START MATERIAL PROVIDED

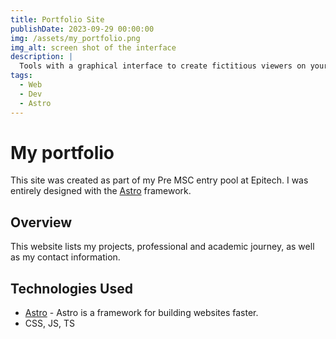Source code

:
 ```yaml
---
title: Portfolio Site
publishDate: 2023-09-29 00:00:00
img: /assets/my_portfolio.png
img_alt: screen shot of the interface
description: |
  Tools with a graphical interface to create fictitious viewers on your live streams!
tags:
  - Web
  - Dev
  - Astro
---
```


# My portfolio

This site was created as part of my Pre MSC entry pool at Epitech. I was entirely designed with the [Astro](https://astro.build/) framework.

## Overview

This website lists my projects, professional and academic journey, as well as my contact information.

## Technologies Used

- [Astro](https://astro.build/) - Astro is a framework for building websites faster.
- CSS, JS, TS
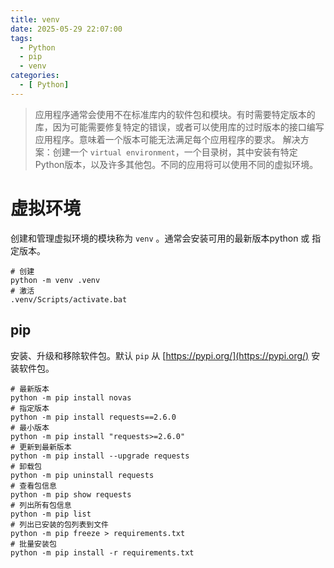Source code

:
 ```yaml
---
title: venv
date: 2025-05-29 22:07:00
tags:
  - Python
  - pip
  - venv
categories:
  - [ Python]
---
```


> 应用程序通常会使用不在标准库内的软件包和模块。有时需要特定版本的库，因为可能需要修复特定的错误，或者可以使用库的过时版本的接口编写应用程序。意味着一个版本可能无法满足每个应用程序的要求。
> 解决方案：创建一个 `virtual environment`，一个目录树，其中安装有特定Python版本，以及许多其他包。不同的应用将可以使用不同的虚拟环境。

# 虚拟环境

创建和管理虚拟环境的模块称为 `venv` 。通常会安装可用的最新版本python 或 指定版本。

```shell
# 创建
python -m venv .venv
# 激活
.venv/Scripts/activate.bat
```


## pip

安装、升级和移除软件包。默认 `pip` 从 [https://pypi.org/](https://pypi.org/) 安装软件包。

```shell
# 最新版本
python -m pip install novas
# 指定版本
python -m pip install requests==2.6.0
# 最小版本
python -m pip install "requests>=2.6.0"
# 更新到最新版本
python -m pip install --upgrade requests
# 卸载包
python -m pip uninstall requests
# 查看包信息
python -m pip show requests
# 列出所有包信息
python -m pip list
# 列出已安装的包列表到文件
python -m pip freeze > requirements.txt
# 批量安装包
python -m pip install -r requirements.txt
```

END MATERIAL PROVIDED
START MATERIAL PROVIDED

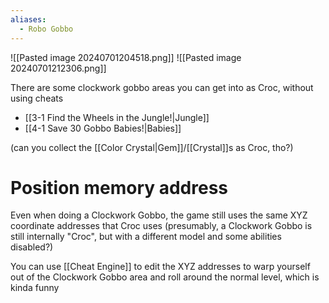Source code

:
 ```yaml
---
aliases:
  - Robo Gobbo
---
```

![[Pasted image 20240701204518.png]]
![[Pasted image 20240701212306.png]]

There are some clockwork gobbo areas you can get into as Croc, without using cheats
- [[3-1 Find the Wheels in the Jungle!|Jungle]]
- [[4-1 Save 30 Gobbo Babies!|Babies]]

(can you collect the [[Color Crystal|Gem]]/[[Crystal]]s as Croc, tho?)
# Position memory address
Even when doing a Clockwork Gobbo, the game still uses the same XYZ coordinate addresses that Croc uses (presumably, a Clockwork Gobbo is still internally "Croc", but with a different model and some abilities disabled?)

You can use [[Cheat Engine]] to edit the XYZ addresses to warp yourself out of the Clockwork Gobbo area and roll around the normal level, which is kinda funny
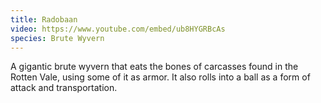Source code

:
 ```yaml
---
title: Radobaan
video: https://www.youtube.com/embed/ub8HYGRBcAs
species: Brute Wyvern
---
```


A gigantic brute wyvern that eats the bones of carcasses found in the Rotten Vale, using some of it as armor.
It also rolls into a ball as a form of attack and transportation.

END MATERIAL PROVIDED
START MATERIAL PROVIDED

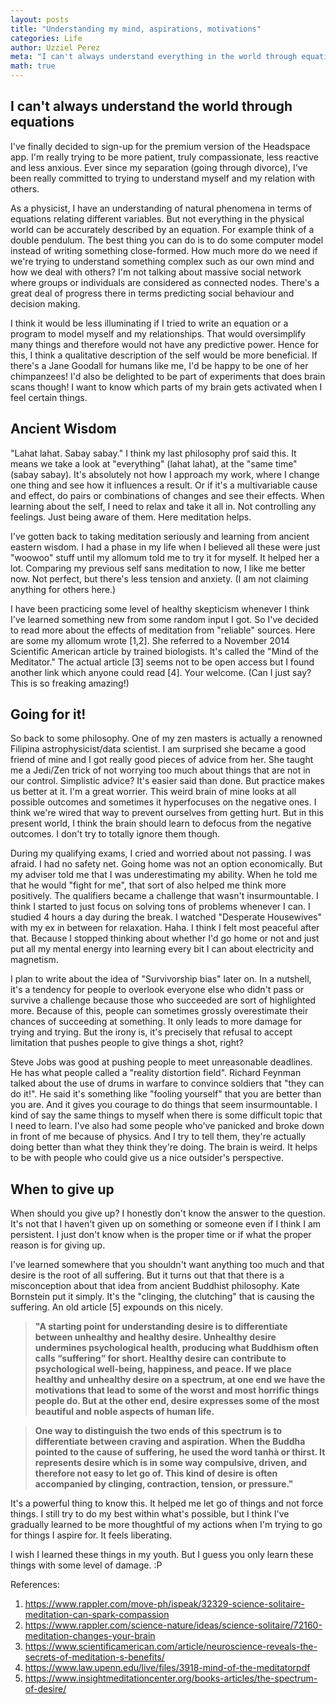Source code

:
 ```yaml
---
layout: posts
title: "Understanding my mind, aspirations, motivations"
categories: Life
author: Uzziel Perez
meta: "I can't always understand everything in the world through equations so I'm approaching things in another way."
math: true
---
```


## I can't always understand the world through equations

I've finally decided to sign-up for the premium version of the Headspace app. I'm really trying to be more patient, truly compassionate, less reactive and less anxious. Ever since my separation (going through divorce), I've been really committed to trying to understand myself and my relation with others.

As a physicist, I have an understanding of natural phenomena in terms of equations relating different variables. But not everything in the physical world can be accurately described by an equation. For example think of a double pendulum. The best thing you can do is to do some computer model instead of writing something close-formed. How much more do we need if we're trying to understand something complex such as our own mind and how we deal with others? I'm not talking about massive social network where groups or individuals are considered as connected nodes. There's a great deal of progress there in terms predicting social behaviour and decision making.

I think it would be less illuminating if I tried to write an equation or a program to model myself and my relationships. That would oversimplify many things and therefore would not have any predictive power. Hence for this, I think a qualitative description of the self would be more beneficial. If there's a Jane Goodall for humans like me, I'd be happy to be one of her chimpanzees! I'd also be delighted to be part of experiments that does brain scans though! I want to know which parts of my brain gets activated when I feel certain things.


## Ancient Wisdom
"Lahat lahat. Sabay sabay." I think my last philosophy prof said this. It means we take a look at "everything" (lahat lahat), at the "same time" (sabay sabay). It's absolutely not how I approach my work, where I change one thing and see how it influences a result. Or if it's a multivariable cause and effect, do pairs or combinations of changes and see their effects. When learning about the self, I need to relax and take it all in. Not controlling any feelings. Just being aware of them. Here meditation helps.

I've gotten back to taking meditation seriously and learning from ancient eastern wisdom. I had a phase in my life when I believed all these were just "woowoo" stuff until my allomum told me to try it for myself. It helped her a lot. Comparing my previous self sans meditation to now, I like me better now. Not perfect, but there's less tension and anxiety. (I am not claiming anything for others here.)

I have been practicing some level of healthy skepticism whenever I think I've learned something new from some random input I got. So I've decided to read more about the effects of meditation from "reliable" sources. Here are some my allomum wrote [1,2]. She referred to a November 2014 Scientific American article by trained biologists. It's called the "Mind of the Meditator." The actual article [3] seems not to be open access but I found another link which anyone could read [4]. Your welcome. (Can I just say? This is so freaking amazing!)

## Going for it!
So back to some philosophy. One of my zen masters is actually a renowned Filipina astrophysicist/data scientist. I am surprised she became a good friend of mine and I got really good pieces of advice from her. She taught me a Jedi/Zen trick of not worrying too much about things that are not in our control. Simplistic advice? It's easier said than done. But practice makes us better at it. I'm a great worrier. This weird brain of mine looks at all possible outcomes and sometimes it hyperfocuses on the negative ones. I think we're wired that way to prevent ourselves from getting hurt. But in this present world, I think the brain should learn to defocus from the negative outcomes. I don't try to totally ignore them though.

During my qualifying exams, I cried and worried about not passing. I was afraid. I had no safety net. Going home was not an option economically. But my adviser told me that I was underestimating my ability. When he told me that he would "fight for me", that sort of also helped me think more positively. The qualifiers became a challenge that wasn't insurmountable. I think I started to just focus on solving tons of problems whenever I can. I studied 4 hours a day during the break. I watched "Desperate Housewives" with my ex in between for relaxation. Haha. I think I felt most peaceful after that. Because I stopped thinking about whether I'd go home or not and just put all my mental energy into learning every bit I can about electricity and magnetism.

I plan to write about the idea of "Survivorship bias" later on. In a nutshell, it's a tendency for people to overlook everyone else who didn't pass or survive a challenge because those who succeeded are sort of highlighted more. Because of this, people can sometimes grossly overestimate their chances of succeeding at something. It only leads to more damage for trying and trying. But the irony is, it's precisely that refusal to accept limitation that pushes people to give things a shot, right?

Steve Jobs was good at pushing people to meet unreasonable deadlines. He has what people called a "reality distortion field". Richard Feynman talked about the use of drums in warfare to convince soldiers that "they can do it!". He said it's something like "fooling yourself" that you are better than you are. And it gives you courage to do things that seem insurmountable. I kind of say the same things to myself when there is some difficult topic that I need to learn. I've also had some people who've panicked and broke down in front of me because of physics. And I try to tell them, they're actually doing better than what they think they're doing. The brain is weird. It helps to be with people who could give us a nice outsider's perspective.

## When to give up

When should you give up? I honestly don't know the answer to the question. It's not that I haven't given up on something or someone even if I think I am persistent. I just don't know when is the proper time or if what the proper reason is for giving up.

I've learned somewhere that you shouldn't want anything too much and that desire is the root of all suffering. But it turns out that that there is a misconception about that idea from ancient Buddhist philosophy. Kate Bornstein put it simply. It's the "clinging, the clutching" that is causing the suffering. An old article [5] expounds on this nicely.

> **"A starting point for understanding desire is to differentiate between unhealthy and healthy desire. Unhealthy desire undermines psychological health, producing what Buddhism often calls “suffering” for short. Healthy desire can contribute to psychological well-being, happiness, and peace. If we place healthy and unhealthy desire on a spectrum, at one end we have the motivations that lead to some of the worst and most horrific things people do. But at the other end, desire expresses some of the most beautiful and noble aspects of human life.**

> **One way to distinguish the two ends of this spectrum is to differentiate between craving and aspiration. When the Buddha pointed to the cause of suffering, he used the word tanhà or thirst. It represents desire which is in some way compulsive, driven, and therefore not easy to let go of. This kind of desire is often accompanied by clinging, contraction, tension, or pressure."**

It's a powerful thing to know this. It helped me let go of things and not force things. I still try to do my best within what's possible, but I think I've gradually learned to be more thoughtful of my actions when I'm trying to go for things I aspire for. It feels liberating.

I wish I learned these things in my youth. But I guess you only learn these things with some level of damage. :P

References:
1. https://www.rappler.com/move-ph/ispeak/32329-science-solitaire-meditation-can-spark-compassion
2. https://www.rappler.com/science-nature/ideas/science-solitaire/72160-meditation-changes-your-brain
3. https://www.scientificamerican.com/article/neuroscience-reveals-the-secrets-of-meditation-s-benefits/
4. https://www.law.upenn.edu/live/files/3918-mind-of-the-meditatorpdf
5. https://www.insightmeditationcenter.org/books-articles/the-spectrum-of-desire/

END MATERIAL PROVIDED

**WORK INSTRUCTION**
Look above for the line holding "I've learned somewhere" and the line holding "of human life.**". Retype both, and every line between them, word for word and nothing else.

**ANSWER BOX**
I've learned somewhere that you shouldn't want anything too much and that desire is the root of all suffering. But it turns out that that there is a misconception about that idea from ancient Buddhist philosophy. Kate Bornstein put it simply. It's the "clinging, the clutching" that is causing the suffering. An old article [5] expounds on this nicely.

> **"A starting point for understanding desire is to differentiate between unhealthy and healthy desire. Unhealthy desire undermines psychological health, producing what Buddhism often calls “suffering” for short. Healthy desire can contribute to psychological well-being, happiness, and peace. If we place healthy and unhealthy desire on a spectrum, at one end we have the motivations that lead to some of the worst and most horrific things people do. But at the other end, desire expresses some of the most beautiful and noble aspects of human life.**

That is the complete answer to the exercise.